▶ The problem:
Each line that holds the word "https" counts once; give the total for the records below and nothing else.

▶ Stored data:
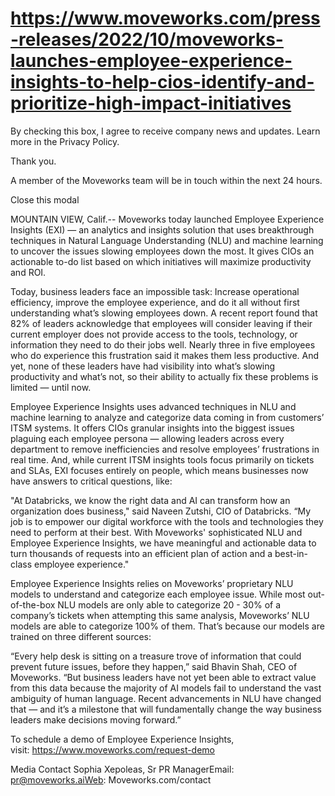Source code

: # https://www.moveworks.com/press-releases/2022/10/moveworks-launches-employee-experience-insights-to-help-cios-identify-and-prioritize-high-impact-initiatives

By checking this box, I agree to receive company news and updates. Learn more in the Privacy Policy.

Thank you.

A member of the Moveworks team will be in touch within the next 24 hours.



  Close this modal
  


MOUNTAIN VIEW, Calif.-- Moveworks today launched Employee Experience Insights (EXI) — an analytics and insights solution that uses breakthrough techniques in Natural Language Understanding (NLU) and machine learning to uncover the issues slowing employees down the most. It gives CIOs an actionable to-do list based on which initiatives will maximize productivity and ROI.

Today, business leaders face an impossible task: Increase operational efficiency, improve the employee experience, and do it all without first understanding what’s slowing employees down. A recent report found that 82% of leaders acknowledge that employees will consider leaving if their current employer does not provide access to the tools, technology, or information they need to do their jobs well. Nearly three in five employees who do experience this frustration said it makes them less productive. And yet, none of these leaders have had visibility into what’s slowing productivity and what’s not, so their ability to actually fix these problems is limited — until now.

Employee Experience Insights uses advanced techniques in NLU and machine learning to analyze and categorize data coming in from customers’ ITSM systems. It offers CIOs granular insights into the biggest issues plaguing each employee persona — allowing leaders across every department to remove inefficiencies and resolve employees’ frustrations in real time. And, while current ITSM insights tools focus primarily on tickets and SLAs, EXI focuses entirely on people, which means businesses now have answers to critical questions, like:

"At Databricks, we know the right data and AI can transform how an organization does business," said Naveen Zutshi, CIO of Databricks. “My job is to empower our digital workforce with the tools and technologies they need to perform at their best. With Moveworks' sophisticated NLU and Employee Experience Insights, we have meaningful and actionable data to turn thousands of requests into an efficient plan of action and a best-in-class employee experience."

Employee Experience Insights relies on Moveworks’ proprietary NLU models to understand and categorize each employee issue. While most out-of-the-box NLU models are only able to categorize 20 - 30% of a company’s tickets when attempting this same analysis, Moveworks’ NLU models are able to categorize 100% of them. That’s because our models are trained on three different sources:

“Every help desk is sitting on a treasure trove of information that could prevent future issues, before they happen,” said Bhavin Shah, CEO of Moveworks. “But business leaders have not yet been able to extract value from this data because the majority of AI models fail to understand the vast ambiguity of human language. Recent advancements in NLU have changed that — and it’s a milestone that will fundamentally change the way business leaders make decisions moving forward.”

To schedule a demo of Employee Experience Insights, visit: https://www.moveworks.com/request-demo

Media Contact Sophia Xepoleas, Sr PR ManagerEmail: pr@moveworks.aiWeb: Moveworks.com/contact 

▶ Solution for this task:
2